Activity: Can you pull out each line of the data below that includes the word "coordvec"?

(Dataset excerpts)
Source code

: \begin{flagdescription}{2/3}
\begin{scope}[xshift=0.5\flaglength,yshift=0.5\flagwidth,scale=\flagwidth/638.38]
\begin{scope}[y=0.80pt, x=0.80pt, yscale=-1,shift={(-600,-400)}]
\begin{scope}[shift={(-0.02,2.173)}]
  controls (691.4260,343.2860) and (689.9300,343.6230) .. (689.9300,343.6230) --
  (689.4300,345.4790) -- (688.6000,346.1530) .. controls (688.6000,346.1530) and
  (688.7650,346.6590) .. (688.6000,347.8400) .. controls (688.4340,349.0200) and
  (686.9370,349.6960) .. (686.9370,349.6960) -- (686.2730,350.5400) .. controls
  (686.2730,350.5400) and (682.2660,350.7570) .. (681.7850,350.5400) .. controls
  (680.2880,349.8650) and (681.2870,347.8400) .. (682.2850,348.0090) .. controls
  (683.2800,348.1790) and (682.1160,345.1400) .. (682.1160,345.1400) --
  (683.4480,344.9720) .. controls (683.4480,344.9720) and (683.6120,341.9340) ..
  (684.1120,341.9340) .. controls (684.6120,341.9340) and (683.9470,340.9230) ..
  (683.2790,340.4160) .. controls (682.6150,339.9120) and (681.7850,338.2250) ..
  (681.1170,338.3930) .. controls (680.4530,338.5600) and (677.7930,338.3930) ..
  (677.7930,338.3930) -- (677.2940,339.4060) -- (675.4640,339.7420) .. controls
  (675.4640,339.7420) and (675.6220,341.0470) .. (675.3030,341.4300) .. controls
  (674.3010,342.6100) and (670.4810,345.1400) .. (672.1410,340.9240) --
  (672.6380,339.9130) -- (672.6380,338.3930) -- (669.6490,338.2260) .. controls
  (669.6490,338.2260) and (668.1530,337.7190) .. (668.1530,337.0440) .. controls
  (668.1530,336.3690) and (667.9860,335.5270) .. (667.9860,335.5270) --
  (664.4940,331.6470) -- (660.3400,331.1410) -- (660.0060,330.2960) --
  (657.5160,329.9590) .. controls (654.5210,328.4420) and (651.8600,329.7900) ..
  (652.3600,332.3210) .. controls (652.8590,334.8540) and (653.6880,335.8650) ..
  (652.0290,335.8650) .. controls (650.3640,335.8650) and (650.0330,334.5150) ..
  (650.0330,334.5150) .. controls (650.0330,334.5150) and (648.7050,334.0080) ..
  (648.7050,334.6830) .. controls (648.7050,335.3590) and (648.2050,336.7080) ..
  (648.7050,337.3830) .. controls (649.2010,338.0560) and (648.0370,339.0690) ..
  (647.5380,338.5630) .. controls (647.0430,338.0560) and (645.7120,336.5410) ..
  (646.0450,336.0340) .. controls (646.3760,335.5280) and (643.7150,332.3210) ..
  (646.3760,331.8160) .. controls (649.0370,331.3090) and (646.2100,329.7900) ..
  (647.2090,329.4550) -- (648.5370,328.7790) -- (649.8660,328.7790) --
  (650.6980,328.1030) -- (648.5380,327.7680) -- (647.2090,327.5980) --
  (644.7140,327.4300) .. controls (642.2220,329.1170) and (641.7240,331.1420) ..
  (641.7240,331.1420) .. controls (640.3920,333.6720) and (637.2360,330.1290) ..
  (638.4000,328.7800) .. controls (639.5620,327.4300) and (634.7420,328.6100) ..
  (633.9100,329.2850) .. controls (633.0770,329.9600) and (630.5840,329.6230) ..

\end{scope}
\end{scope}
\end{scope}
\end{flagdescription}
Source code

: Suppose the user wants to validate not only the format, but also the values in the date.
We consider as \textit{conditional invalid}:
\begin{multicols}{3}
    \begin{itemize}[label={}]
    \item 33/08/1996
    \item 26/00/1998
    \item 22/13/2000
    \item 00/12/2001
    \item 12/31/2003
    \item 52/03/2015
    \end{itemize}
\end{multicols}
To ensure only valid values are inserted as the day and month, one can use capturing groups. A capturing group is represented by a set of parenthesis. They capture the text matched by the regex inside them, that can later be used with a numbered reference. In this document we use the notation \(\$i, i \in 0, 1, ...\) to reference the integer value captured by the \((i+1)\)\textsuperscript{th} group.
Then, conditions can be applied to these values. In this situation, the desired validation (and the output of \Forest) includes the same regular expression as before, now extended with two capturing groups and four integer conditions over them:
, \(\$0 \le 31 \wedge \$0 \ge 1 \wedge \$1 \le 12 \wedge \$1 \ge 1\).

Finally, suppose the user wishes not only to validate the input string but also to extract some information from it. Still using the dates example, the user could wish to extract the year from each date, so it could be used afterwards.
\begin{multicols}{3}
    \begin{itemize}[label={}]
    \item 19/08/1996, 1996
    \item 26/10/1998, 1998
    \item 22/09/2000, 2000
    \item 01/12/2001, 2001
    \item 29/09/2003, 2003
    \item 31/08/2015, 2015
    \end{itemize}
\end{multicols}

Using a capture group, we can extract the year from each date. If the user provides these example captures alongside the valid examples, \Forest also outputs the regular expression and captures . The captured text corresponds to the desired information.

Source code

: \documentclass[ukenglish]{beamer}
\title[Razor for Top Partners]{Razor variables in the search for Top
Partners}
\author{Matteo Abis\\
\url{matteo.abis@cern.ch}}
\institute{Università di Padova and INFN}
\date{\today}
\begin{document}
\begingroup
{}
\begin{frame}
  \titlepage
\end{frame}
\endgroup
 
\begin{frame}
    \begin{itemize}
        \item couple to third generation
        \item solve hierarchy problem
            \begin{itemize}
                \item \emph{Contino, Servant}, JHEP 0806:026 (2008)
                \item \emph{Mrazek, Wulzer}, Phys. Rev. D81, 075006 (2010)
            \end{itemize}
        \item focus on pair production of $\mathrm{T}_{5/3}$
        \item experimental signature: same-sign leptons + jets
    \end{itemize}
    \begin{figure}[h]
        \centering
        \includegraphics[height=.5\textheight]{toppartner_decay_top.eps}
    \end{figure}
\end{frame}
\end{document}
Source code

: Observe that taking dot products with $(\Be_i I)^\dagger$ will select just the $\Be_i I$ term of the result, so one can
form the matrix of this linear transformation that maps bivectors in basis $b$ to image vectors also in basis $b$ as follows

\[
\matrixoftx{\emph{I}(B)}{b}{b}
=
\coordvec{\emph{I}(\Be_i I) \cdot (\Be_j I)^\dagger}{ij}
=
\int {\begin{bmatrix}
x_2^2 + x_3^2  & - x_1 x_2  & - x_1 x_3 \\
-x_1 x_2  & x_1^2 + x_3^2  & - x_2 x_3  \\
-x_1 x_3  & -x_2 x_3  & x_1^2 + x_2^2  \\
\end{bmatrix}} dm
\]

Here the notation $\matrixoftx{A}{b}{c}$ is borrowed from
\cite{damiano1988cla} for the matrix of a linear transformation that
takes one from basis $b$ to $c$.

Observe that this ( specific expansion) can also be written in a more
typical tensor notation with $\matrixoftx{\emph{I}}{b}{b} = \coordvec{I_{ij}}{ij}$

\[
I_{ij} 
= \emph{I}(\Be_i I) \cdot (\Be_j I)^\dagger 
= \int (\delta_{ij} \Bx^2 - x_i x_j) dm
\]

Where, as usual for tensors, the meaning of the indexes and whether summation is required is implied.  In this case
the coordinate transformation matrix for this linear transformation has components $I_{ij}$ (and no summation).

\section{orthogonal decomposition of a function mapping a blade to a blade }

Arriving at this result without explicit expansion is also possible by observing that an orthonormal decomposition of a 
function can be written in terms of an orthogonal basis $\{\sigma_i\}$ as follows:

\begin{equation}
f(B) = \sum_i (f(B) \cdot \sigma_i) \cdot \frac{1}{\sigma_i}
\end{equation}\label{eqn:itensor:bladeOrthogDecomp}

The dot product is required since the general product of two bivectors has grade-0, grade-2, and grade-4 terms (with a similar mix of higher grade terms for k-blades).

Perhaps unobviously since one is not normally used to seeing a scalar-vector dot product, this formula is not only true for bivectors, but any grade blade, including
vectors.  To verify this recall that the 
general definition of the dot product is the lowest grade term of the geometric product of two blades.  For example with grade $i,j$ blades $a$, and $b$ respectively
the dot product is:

Result of the task:
\coordvec{\emph{I}(\Be_i I) \cdot (\Be_j I)^\dagger}{ij}
typical tensor notation with $\matrixoftx{\emph{I}}{b}{b} = \coordvec{I_{ij}}{ij}$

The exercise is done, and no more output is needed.